On the correctness of a branch displacement algorithm

The branch displacement problem is a well-known problem in assembler design. It revolves around the feature, present in several processor families, of having different instructions, of different sizes, for jumps of different displacements. The problem, which is provably NP-hard, is then to select the instructions such that one ends up with the smallest possible program. During our research with the CerCo project on formally verifying a C compiler, we have implemented and proven correct an algorithm for this problem. In this paper, we discuss the problem, possible solutions, our specific solutions and the proofs.

💡 Research Summary

The paper tackles the classic branch displacement problem that arises in assembler design when a processor offers multiple jump instructions of different lengths (short, near, long) each covering a specific displacement range. Selecting the appropriate instruction for every branch so that the final binary is as small as possible is known to be NP‑hard, because the actual displacement of a branch depends on the size of the instructions that precede it, and the size of an instruction in turn depends on the displacement it must cover. Consequently, the problem forms a global, non‑linear optimization task that cannot be solved exactly by simple greedy heuristics in the general case.

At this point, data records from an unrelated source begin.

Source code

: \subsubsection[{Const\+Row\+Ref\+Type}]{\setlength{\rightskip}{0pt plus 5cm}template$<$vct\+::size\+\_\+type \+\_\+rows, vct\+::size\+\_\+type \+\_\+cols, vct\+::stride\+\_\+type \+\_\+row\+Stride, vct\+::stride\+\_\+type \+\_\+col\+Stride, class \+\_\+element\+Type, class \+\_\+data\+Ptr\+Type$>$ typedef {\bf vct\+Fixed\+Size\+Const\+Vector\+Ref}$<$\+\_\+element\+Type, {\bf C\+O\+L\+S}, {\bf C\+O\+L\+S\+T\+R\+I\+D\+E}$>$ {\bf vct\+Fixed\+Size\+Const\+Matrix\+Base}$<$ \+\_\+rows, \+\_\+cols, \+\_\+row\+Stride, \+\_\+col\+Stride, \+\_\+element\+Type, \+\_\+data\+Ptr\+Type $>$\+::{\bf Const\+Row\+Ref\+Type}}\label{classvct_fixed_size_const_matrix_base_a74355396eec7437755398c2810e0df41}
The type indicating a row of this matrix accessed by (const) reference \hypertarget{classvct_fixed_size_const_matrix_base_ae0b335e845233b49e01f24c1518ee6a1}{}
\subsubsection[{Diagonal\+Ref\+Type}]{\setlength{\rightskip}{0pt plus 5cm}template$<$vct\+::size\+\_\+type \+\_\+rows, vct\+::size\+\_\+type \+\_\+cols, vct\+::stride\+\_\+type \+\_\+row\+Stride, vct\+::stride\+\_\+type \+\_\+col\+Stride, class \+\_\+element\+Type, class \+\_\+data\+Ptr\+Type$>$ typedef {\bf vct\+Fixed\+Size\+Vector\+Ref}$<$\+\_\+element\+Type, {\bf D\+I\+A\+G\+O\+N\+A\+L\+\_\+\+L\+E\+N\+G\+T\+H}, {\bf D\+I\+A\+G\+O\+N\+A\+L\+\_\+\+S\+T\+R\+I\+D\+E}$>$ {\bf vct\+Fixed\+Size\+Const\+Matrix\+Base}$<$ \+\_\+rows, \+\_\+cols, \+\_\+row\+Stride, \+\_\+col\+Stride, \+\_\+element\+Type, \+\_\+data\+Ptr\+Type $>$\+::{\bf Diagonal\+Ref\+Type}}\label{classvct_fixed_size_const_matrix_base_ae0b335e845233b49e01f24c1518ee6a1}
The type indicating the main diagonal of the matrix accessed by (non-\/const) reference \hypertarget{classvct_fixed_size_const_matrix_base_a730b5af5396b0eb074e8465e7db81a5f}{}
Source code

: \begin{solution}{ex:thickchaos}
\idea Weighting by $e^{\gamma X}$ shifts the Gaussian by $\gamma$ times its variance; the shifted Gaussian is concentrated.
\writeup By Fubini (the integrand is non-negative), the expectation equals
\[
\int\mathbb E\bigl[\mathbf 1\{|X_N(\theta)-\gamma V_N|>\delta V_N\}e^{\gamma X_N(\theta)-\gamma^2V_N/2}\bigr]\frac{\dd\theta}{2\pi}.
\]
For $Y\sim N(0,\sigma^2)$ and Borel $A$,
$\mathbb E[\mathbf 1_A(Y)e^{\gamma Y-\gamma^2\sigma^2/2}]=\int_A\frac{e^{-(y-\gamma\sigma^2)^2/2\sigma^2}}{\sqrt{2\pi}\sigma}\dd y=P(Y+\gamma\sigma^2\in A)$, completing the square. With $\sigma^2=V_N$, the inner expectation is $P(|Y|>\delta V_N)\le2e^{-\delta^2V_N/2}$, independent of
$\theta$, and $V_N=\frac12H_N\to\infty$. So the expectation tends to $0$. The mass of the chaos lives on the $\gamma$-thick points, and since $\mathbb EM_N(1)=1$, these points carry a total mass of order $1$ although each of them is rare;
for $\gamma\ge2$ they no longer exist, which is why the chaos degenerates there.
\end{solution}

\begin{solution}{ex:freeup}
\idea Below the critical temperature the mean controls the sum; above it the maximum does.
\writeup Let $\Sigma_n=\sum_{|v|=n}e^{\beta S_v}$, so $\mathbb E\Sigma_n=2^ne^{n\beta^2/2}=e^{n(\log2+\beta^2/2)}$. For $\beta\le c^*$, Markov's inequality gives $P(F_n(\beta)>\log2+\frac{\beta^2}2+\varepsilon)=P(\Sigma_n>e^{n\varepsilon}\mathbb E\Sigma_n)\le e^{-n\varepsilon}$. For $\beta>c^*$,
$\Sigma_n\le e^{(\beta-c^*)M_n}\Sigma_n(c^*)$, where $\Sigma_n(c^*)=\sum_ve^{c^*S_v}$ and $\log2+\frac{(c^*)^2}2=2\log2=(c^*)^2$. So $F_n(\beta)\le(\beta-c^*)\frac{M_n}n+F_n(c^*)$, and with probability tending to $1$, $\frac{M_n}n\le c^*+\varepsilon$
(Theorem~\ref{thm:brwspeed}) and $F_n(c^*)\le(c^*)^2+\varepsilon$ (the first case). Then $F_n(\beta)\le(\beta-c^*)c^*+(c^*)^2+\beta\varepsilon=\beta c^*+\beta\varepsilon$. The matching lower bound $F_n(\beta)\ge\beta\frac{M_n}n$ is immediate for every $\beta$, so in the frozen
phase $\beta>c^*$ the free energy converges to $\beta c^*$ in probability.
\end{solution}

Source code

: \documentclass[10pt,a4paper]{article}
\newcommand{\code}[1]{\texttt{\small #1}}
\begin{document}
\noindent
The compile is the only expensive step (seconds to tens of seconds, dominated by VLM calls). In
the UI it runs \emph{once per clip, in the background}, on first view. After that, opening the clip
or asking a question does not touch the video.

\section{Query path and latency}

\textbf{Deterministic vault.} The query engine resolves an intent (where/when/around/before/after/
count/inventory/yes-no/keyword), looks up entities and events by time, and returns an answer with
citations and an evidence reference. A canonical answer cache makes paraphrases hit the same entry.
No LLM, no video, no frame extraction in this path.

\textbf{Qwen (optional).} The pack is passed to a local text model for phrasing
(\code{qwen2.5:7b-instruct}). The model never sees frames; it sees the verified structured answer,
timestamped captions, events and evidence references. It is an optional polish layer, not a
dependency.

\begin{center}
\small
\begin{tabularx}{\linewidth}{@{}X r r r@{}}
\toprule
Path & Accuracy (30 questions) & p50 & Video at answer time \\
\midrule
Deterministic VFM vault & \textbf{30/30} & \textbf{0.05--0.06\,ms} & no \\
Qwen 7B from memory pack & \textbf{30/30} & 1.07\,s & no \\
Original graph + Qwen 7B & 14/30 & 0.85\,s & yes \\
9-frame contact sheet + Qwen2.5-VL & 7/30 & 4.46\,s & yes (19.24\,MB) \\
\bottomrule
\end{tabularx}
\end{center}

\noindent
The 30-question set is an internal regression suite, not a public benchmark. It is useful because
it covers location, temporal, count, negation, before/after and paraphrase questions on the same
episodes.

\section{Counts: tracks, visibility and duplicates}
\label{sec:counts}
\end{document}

Within the CerCo project, whose goal is to produce a fully formally verified C compiler, the authors designed, implemented, and mechanically proved correct a branch‑displacement algorithm. The algorithm follows an iterative fixed‑point approach: it begins by assuming every conditional or unconditional branch uses the longest possible encoding (the “long jump”). In each iteration it computes the actual displacement of every branch under the current layout, and if a branch’s displacement falls inside the range of a shorter encoding it replaces the instruction with the shorter form (short or near). Because a replacement shortens the code, the displacements of later branches may change, so the whole program is rescanned. The process repeats until no instruction changes any more.

The key theoretical properties are: (1) Termination – each iteration can only reduce the total byte count or leave it unchanged, and there are finitely many possible byte counts, so the loop must stop after a bounded number of steps; (2) Safety – at termination every branch’s chosen encoding is compatible with its actual displacement, which is proved by maintaining an invariant that the displacement of each branch always lies within the interval prescribed by its current encoding; (3) Optimality – the final fixed point is shown to be a globally minimal‑size program. The optimality proof relies on a “no further shrink” lemma: if a branch cannot be replaced by any shorter encoding without violating its displacement range, then no other sequence of replacements can lead to a smaller overall binary. The authors formalize the displacement intervals, the transition rules between encodings, and the effect of a replacement on neighboring branches in the Coq proof assistant. They also handle “boundary effects” where shrinking one instruction may push another branch out of its current interval, triggering further replacements; the Coq development shows that such cascades still respect the monotonic decrease invariant.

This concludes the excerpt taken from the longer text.